Stored dataset items
=== Begin Enclosure ===

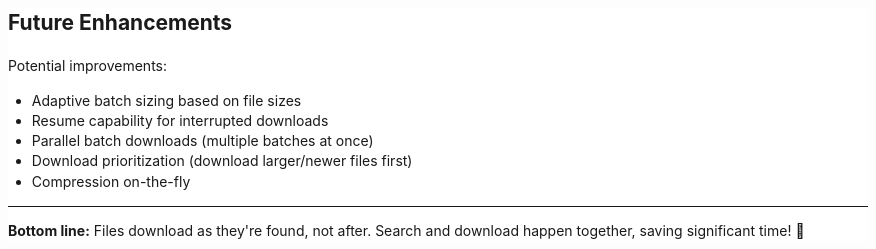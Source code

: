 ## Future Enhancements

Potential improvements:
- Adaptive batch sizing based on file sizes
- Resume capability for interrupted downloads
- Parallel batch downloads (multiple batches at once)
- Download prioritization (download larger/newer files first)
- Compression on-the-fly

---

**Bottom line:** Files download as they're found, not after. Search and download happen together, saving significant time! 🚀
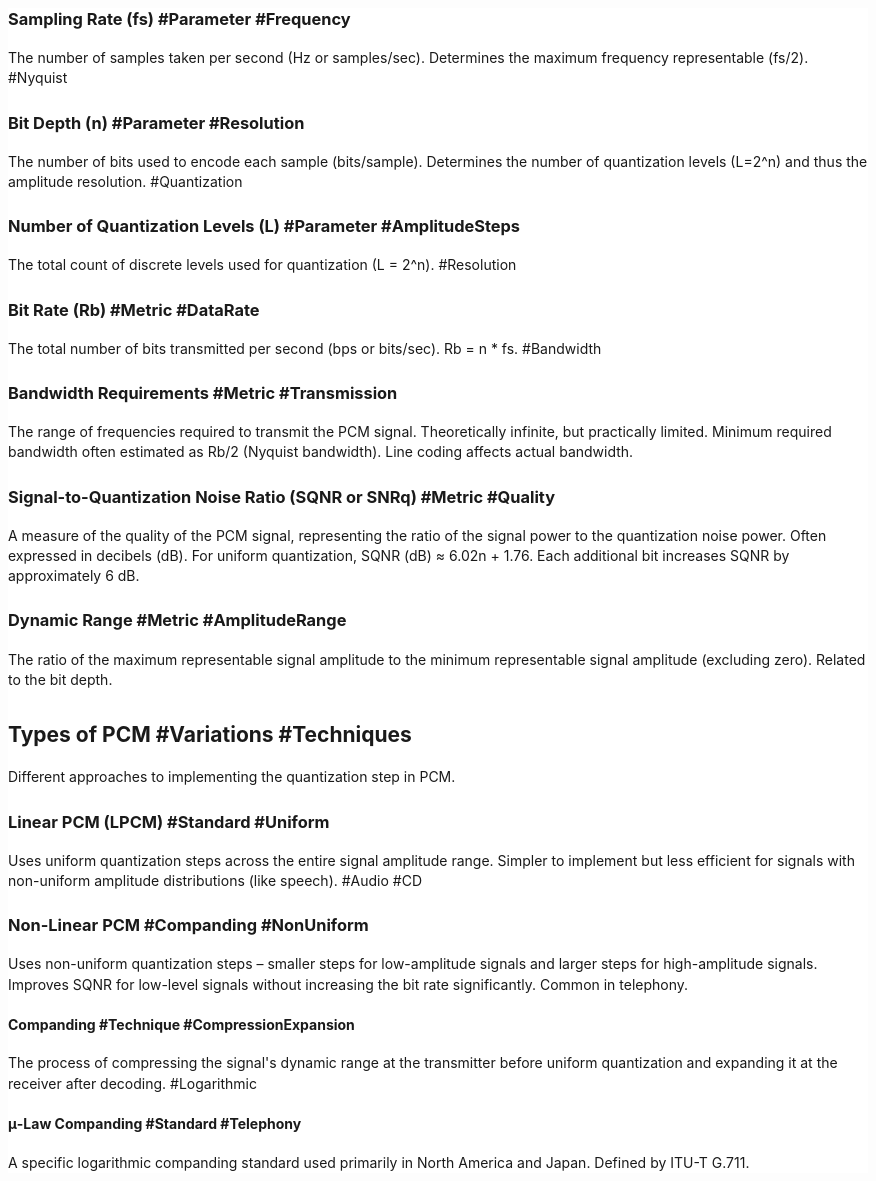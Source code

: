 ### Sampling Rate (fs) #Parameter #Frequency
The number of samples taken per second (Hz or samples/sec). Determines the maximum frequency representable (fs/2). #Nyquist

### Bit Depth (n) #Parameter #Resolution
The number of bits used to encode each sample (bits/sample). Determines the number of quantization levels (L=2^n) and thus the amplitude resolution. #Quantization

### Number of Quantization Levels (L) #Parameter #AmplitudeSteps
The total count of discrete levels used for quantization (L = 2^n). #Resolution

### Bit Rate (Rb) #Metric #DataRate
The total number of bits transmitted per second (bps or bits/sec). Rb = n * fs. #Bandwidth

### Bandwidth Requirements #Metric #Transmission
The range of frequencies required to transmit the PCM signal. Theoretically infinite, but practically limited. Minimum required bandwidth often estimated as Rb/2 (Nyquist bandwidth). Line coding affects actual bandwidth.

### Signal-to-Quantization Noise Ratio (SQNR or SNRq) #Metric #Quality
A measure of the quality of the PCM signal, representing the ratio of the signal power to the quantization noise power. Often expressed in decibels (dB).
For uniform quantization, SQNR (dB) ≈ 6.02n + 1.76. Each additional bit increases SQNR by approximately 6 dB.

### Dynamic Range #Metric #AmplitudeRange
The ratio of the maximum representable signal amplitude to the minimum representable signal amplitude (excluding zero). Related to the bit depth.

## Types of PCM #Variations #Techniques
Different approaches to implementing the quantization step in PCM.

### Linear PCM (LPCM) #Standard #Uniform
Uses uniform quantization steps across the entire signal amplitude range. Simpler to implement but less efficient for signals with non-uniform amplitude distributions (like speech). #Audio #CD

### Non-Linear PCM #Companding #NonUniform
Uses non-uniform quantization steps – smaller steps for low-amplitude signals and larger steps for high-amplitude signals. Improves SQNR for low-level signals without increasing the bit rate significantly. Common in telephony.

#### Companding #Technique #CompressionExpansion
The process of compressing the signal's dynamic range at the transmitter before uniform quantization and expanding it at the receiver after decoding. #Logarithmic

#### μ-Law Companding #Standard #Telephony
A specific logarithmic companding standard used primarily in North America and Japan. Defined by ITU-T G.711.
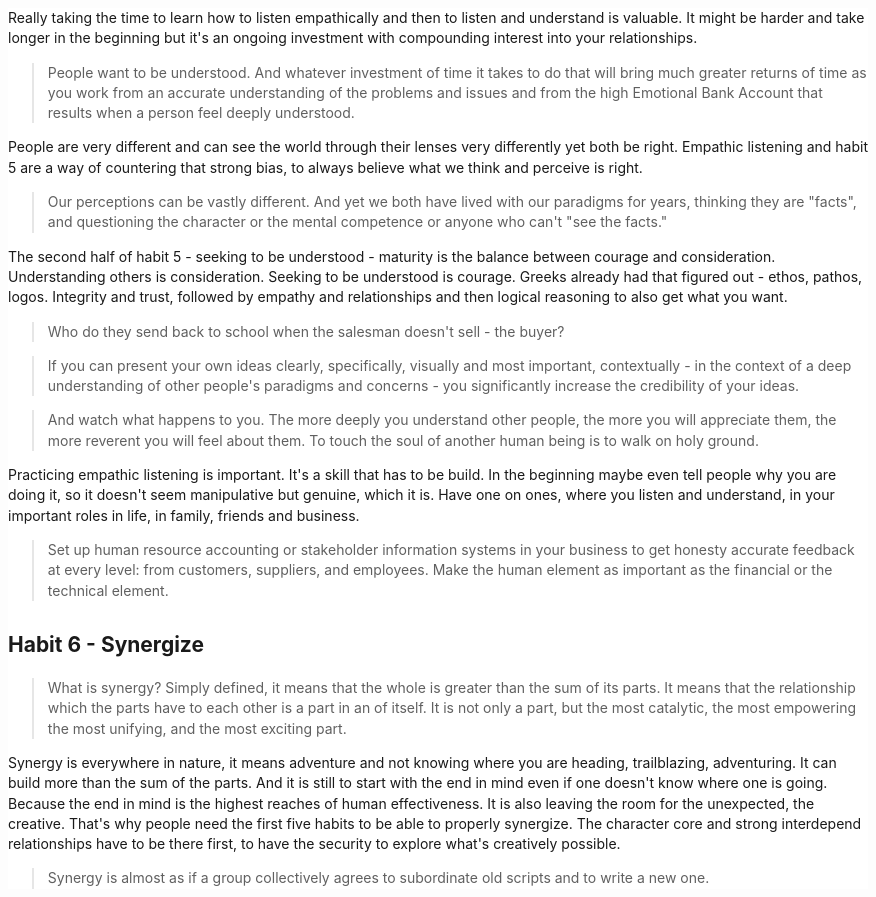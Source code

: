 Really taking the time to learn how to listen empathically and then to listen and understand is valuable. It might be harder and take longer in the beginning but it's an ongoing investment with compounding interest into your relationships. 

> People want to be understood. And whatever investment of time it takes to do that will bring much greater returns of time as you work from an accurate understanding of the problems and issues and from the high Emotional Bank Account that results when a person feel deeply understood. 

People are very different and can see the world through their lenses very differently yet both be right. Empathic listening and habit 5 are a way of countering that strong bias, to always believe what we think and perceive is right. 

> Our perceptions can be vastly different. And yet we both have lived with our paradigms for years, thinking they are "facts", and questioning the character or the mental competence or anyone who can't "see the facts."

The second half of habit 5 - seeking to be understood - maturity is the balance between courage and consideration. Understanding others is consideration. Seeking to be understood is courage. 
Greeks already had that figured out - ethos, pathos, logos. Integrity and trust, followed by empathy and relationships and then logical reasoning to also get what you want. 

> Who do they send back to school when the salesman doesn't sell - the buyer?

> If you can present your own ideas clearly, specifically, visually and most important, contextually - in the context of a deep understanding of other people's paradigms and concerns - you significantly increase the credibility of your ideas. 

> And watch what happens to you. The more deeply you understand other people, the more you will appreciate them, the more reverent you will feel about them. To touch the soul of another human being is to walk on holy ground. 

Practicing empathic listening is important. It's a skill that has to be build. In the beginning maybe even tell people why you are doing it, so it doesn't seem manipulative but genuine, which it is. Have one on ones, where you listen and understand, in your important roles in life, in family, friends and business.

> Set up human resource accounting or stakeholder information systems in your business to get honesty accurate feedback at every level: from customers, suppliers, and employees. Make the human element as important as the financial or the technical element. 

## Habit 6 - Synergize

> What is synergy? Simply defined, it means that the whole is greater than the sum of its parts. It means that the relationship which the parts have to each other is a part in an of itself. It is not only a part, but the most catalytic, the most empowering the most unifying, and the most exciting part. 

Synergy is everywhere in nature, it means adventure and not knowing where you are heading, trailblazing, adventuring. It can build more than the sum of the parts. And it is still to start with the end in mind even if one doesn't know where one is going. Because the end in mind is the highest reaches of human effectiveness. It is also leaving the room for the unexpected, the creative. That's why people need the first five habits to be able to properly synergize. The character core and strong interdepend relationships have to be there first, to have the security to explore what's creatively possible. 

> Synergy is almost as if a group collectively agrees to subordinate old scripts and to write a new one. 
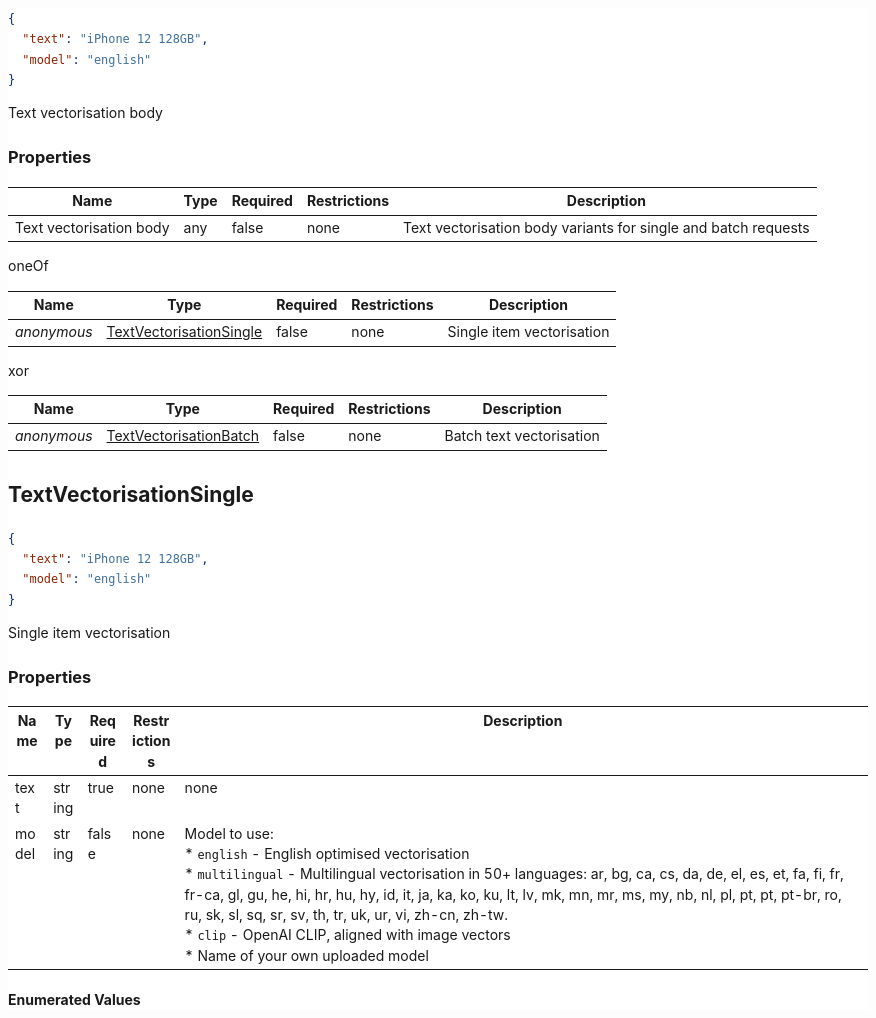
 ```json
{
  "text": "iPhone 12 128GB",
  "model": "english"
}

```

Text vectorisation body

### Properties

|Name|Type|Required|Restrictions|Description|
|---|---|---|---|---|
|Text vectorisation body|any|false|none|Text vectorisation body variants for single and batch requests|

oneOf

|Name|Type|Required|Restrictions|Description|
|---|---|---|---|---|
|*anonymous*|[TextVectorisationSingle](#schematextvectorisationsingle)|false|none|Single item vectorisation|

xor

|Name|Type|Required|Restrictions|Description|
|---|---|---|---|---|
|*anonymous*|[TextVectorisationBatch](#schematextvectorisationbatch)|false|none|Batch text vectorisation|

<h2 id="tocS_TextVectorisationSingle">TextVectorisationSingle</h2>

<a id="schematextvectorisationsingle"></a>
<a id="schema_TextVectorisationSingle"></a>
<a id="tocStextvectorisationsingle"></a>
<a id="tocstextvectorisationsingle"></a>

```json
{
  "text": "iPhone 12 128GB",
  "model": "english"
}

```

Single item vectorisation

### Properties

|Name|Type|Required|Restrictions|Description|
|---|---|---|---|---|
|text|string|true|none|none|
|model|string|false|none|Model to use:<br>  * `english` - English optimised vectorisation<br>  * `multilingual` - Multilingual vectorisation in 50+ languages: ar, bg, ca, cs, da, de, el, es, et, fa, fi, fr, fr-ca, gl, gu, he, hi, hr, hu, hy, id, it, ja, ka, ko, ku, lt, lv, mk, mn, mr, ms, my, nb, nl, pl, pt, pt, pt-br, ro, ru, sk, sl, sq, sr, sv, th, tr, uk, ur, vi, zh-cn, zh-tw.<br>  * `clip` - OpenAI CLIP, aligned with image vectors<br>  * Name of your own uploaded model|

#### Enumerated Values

=== End Enclosure ===

§ **WHAT TO PRODUCE**
Look above for the line holding "### Number of" and the line holding "### Bandwidth Requirements", then output exactly those two lines and every line between them, nothing more.

§ **SOLUTION TO THIS PROBLEM**
### Number of Quantization Levels (L) #Parameter #AmplitudeSteps
The total count of discrete levels used for quantization (L = 2^n). #Resolution

### Bit Rate (Rb) #Metric #DataRate
The total number of bits transmitted per second (bps or bits/sec). Rb = n * fs. #Bandwidth

### Bandwidth Requirements #Metric #Transmission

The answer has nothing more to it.